In den USA outet sich mit Nachwuchstalent Luke Prokop der erste schwule NHL-Profi

  • Franziska Breininger
  • Lesedauer: 2 Min.

Eines Nachts lag Luke Prokop frustriert im Bett, löschte zum wiederholten Mal eine Dating-App - und fasste einen Entschluss. »Genug ist genug«, habe er sich in dieser Nacht im April gesagt, berichtete er in einem Interview mit dem Fernsehsender ESPN. »Ich akzeptiere mich als schwulen Mann.« Und er wolle sich nicht länger verstecken müssen. Prokop ist der erste Eishockeyspieler eines NHL-Klubs, der sich öffentlich outet. »Ich habe keine Angst mehr, zu zeigen, wer ich bin. Ich bin stolz darauf, dass ich schwul bin«, schrieb Prokop am Montag auf Instagram. Mit dem Schritt könne er »nicht glücklicher sein«. Zu lange hatte die Last des Geheimnisses, das nur einige Freunde und Familienmitglieder kannten, auf den Schultern des 19-Jährigen gelastet.
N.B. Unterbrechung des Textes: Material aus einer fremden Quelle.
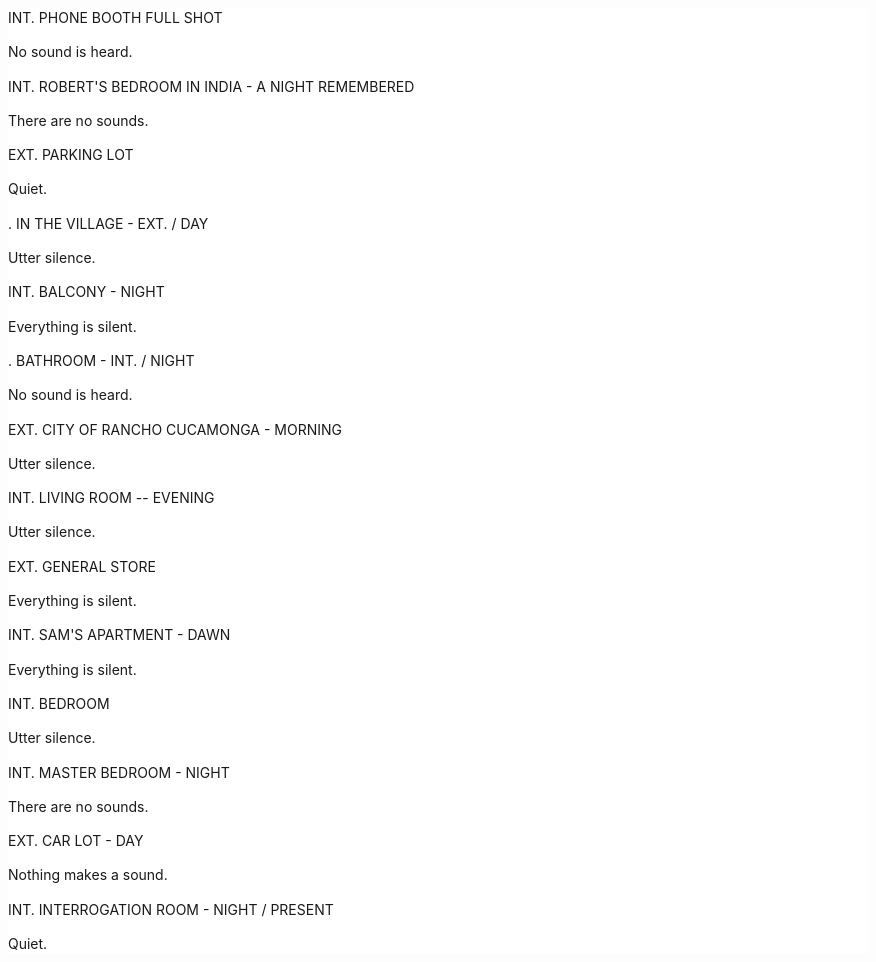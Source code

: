 
INT. PHONE BOOTH FULL SHOT

No sound is heard.


INT. ROBERT'S BEDROOM IN INDIA - A NIGHT REMEMBERED

There are no sounds.


EXT. PARKING LOT

Quiet.


.	IN THE VILLAGE - EXT. / DAY

Utter silence.


INT. BALCONY - NIGHT

Everything is silent.


.	BATHROOM - INT. / NIGHT

No sound is heard.


EXT. CITY OF RANCHO CUCAMONGA - MORNING

Utter silence.


INT. LIVING ROOM -- EVENING

Utter silence.


EXT. GENERAL STORE

Everything is silent.


INT. SAM'S APARTMENT - DAWN

Everything is silent.


INT. BEDROOM

Utter silence.


INT. MASTER BEDROOM - NIGHT

There are no sounds.


EXT. CAR LOT - DAY

Nothing makes a sound.


INT. INTERROGATION ROOM - NIGHT / PRESENT

Quiet.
Das bekam der Kanadier in der vergangenen Saison zu spüren. Bei den Nashville Predators unter Vertrag, lief er nur für die Calgary Hitmen in der unterklassigen WHL auf. Steter Begleiter auf dem Eis: »Wenn ich meinen Kopf ausschalte, spiele ich mein bestes Spiel. Aber die ständigen Sorgen: Wer könnte es wissen? Was könnte passieren? Ich glaube, das hat mein Spiel beeinflusst«, sagte Prokop. Wie befreit er sich fühlen könnte, wurde ihm nach einem Telefonat im Juni bewusst. Prokop besprach mit Brian Poile, Vizemanager der Predators, dass er sich outen wolle. »Und er hat gesagt, dass die Predators zu 1000 Prozent hinter mir stehen. Als ich aufgelegt habe, sind mir einfach die Tränen gekommen«, so Prokop.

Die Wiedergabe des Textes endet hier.